MRSA In Farm Animals
Livestock (cattle, pigs and chickens) has been identified as a new reservoir of MRSA. Pigs carry the strain ST398 and it has shown to transfer from pigs to pig farmers and their families. Colonization has also been found in veterinarians. In addition to vets, animal workers and farmers and the risk to the general population has increased and it also includes petting zoos.

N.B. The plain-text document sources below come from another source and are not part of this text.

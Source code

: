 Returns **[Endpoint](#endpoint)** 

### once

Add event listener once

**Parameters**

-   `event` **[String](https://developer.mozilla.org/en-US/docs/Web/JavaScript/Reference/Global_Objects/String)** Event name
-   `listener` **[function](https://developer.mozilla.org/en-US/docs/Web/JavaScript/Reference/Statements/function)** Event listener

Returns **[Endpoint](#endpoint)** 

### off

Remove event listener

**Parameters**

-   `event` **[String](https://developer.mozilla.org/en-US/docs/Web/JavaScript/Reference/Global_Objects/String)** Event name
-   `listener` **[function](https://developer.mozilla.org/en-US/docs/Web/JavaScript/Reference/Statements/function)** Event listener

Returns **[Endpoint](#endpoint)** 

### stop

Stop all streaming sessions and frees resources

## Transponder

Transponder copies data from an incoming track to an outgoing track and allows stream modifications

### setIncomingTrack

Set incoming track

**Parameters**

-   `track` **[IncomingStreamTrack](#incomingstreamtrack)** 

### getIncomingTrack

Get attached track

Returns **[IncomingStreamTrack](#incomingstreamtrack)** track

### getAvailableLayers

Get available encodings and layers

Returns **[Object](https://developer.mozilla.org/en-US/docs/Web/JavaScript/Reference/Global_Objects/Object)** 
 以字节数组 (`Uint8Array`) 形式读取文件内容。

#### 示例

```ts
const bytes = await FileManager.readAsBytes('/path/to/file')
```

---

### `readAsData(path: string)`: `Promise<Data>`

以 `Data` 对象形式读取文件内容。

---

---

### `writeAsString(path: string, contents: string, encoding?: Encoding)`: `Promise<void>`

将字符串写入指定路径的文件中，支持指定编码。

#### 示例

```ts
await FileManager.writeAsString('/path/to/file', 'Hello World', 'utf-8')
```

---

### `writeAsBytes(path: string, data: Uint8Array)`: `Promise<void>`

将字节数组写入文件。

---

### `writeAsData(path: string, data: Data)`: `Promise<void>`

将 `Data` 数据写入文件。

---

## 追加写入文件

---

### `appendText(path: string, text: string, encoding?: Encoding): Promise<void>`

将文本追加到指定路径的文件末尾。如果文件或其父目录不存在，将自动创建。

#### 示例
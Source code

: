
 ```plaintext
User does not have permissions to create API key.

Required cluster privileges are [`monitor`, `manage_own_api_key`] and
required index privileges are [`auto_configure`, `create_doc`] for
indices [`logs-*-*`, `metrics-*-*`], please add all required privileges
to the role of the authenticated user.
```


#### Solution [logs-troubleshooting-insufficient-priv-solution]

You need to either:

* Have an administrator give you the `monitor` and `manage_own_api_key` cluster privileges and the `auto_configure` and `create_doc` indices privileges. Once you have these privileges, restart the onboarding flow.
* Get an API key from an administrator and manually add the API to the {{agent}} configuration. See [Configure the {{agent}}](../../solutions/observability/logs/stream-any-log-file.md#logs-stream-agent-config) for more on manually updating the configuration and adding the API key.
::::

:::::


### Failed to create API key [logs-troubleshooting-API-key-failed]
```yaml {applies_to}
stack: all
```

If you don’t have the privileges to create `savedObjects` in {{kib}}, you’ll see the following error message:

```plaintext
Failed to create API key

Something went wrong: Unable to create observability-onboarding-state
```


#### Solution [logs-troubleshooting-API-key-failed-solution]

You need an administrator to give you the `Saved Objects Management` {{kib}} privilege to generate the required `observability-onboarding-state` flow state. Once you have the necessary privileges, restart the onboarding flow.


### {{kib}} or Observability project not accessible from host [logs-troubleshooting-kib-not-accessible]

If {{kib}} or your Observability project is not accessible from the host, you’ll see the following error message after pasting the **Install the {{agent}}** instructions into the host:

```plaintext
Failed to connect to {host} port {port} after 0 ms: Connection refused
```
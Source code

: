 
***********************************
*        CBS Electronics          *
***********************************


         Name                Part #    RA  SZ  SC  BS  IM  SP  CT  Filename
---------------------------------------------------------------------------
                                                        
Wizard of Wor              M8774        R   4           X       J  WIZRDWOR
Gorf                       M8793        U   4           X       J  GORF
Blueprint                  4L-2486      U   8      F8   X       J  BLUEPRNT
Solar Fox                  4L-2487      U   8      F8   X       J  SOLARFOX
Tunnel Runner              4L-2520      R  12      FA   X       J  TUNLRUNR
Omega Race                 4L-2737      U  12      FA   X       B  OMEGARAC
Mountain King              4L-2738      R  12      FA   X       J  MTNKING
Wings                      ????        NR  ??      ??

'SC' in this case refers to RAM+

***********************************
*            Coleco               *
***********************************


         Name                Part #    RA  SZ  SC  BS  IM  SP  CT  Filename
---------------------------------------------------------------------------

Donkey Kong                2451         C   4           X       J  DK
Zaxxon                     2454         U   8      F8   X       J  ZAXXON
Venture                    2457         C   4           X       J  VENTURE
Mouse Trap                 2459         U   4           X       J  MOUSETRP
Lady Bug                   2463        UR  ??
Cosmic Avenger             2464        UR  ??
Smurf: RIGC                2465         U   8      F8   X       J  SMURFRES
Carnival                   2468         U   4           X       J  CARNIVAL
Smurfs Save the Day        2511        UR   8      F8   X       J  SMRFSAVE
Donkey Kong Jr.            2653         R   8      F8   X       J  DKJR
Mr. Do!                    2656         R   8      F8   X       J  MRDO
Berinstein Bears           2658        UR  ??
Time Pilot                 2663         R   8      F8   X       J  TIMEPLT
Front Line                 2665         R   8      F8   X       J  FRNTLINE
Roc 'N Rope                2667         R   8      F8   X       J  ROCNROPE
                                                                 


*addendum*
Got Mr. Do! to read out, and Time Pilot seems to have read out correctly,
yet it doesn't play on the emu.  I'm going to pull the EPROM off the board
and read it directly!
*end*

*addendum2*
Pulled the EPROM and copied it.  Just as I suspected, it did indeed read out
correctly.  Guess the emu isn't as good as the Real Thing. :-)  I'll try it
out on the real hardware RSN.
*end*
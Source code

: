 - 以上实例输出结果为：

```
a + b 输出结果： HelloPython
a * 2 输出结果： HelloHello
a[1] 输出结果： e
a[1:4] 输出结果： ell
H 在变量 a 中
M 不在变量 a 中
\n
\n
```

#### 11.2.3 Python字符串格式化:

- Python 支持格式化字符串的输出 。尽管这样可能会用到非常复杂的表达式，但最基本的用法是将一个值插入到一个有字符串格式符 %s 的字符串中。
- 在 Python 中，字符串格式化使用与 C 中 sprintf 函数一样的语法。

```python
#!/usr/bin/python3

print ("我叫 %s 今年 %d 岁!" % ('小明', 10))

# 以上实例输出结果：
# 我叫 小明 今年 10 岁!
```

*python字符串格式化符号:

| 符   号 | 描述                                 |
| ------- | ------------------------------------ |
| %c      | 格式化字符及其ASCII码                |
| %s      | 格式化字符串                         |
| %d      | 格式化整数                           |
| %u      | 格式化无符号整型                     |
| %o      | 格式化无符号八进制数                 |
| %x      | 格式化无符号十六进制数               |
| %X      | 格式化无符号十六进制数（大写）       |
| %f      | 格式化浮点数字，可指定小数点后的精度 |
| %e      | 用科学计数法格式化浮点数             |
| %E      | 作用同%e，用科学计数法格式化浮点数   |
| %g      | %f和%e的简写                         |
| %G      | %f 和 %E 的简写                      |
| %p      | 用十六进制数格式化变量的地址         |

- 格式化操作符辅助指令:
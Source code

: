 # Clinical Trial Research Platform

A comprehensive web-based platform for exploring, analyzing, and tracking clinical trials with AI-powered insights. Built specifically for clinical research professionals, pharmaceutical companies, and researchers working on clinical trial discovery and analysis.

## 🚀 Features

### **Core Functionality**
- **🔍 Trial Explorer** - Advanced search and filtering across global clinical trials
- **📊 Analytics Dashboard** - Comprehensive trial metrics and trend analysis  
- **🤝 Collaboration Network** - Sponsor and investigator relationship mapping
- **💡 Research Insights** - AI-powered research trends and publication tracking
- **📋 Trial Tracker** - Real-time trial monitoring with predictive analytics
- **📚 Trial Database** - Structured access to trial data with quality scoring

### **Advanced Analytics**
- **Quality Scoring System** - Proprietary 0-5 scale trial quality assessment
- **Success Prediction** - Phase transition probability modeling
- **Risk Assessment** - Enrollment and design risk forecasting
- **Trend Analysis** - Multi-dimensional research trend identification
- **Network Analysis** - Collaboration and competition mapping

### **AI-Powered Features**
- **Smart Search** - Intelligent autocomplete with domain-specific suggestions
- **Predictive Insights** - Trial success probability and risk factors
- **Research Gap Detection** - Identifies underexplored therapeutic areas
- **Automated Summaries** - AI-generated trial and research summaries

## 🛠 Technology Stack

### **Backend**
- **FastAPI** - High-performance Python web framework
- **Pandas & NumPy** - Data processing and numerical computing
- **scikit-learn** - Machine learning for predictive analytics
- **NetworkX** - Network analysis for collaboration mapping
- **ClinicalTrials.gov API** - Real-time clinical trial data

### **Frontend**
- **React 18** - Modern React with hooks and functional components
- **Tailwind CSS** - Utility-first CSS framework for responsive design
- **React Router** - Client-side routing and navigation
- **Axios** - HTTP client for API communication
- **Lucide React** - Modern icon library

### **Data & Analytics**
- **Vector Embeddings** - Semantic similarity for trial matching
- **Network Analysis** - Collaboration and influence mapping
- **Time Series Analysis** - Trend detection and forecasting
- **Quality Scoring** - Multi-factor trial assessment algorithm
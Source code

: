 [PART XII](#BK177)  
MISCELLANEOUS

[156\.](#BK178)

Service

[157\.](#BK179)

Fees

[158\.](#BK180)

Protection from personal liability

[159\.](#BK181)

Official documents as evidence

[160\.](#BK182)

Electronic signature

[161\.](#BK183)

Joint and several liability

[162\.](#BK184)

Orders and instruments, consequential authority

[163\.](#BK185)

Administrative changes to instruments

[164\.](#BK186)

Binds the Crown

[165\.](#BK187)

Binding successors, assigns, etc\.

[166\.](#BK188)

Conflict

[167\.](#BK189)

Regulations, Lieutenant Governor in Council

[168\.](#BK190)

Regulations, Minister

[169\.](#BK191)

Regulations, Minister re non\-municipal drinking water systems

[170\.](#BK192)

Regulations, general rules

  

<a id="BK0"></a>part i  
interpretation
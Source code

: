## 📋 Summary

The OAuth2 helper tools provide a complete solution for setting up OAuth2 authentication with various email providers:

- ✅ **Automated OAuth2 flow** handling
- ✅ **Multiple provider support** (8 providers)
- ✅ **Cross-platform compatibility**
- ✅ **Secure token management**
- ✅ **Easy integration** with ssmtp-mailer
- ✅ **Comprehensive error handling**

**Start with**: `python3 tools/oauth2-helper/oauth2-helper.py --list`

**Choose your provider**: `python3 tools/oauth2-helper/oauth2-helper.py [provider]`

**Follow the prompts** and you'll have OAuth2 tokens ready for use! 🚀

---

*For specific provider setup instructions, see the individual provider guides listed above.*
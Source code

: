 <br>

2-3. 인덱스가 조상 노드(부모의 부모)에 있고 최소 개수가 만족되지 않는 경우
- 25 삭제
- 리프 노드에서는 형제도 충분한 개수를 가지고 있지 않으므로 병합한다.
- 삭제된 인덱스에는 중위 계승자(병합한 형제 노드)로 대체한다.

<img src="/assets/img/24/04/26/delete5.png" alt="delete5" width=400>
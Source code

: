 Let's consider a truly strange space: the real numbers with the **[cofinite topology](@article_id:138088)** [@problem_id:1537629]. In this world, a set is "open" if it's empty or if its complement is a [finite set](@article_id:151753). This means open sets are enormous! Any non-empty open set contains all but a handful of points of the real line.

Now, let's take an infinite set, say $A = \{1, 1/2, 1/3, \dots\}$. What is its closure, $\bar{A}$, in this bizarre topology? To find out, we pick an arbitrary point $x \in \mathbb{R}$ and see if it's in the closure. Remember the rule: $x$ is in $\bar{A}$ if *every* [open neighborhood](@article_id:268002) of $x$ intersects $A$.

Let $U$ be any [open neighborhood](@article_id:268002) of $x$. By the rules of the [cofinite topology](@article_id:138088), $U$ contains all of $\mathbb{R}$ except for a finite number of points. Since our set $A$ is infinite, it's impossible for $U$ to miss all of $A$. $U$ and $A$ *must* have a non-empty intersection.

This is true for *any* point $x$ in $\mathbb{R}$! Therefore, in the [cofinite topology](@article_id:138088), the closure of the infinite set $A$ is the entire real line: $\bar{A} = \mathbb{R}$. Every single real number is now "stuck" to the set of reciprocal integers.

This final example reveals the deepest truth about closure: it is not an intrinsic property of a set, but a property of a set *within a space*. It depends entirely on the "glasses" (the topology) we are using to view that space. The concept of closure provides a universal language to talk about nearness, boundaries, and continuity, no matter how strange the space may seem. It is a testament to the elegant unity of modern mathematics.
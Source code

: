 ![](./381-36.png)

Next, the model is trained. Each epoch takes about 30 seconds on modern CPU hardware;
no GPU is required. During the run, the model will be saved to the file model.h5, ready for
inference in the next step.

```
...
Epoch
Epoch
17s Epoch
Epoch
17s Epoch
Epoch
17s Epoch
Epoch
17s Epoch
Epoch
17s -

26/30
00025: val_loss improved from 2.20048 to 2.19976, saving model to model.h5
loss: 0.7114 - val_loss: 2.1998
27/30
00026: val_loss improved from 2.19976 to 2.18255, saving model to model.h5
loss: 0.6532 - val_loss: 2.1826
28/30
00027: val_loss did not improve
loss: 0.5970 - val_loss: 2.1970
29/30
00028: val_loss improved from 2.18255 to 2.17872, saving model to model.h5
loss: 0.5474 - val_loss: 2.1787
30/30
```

In Europe and in Asia, MRSA has been detected in retail meats and the strain of MRSA was ST398. The first link to pig farming with MRSA occurred in 2004 in Holland when it was discovered that a 6 month old infant was found to be a carrier of this strain. MRSA had been rare in Holland as doctors had been screening patients who enter their healthcare facilities for MRSA for decades and have less than <1.00% prevalence. ST398 have also been found in Belgium, Denmark and Germany. Other strains of MRSA have been found in Austrian livestock.
In the 2009, the first research study conducted in the U.S. on livestock; researchers found that MRSA was highly prevalent in swine (49%) and 45% colonization in swine workers in commercial operations in Illinois and Iowa. All were the MRSA ST398 strain.
In 2007 a study conducted with Canadian farms found half of the total of pig farms, 1-in-4 pigs tested positive, 1-in-5 pig farmers were colonized with MRSA and 80% tested had the ST398 strain. Canada is the leading exporter of pigs and pork to the U.S.
Overuse of antibiotics in livestock in the U.S., Canada and Europe are a significant contributing factor for the emergence and spread of MRSA in livestock. In the U.S. large quantities of antibiotics are added to livestock feed, not just given to sick or ill animals, but to all livestock. Animals are in overcrowded and stressful conditions which can create illness. Continued exposure to antibiotics in farm settings is creating antimicrobial resistance that effects the human population.
Besides MRSA, Salmonella, Campylobacter, Escherichia coli, Enterococcus, Clostridium difficile and Klebsiella pneuminiae have been found to cause food borne illnesses.
National Institute for Public Health and the Environment – the Netherlands
Risk Profile on Antimicrobial resistance Transmissible from Food Animals to Humans
Veterinary clinics have been identified as an environment for transmission along with veterinarians and vet workers who can be colonized (carriers) and considered a high risk group. Others considered high risk are those previously colonized or infected with MRSA or coming from a farm with known colonization or infection. Veterinarians and vet workers can become ill or become asymptomatic carriers and simply pass the strain on to others, who might become ill.
According to the2009 European Food Safety Authority’s (EFSA) ‘Assessment of the Public Health significance of MRSA in animals and foods’, livestock-associated MRSA represent only a small proportion of the total number of reports of MRSA infections in the EU, however this proportion varies from each country. The panel recommended that intervention studies should be carried out in order to evaluate the effectiveness of control measures to reduce the transmission in MRSA in livestock.
In the U.S. more studies need to be conducted by the CDC and the USDA and mostly have been limited to the Midwest region. Identifying and controlling transmission of MRSA in the community is imperative for the public health of Americans. The CDC must be proactive, survey and conduct surveillance programs in rural hospitals and with farm workers to determine the source of MRSA and the strains that are prevalent. The U.S. and world food supply needs to be protected to reduce the rise in antimicrobial resistance.